■ Given data
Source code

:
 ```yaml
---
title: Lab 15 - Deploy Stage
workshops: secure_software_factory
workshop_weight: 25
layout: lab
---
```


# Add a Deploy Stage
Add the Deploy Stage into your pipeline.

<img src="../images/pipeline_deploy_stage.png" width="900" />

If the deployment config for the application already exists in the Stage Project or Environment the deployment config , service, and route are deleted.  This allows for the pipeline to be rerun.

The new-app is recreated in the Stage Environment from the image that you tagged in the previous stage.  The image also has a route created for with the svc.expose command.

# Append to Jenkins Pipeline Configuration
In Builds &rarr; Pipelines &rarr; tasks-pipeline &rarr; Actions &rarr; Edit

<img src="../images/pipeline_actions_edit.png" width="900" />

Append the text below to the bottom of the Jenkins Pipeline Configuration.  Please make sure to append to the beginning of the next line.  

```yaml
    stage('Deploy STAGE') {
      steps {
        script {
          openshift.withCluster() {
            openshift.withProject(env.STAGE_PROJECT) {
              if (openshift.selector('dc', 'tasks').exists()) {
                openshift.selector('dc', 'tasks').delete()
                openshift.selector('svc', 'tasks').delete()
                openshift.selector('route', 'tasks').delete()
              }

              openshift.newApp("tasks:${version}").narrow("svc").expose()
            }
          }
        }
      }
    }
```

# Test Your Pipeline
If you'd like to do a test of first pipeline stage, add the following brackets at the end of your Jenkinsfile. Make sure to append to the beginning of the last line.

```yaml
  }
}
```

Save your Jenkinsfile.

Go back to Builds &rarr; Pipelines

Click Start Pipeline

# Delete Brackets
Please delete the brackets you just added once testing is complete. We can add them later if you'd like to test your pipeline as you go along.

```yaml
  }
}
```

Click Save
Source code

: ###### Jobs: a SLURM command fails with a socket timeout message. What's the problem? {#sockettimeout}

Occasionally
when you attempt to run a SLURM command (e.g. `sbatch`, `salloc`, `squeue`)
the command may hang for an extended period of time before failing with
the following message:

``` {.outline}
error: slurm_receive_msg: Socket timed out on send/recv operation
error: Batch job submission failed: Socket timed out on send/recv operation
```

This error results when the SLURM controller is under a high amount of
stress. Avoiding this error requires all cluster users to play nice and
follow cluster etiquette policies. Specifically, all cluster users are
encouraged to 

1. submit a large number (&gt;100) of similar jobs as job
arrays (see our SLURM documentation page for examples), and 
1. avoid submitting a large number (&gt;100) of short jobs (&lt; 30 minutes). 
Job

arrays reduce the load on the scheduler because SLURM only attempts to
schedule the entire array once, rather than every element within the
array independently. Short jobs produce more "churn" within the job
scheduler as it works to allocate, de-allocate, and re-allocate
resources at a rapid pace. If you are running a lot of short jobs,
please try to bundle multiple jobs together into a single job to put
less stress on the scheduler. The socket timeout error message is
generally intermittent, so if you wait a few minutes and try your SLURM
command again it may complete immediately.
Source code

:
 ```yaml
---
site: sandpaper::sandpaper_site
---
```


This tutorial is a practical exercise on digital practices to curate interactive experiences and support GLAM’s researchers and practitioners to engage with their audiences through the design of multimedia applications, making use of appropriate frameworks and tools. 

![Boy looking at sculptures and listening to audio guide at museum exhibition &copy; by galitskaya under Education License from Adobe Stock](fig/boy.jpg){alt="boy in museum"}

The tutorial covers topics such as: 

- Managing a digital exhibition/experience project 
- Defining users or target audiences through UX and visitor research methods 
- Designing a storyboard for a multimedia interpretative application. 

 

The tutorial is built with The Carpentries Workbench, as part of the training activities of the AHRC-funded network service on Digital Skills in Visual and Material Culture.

■ Brief
Scan the records for the word "number". Copy each line where it turns up.

■ Exercise solution
1. submit a large number (&gt;100) of similar jobs as job
1. avoid submitting a large number (&gt;100) of short jobs (&lt; 30 minutes). 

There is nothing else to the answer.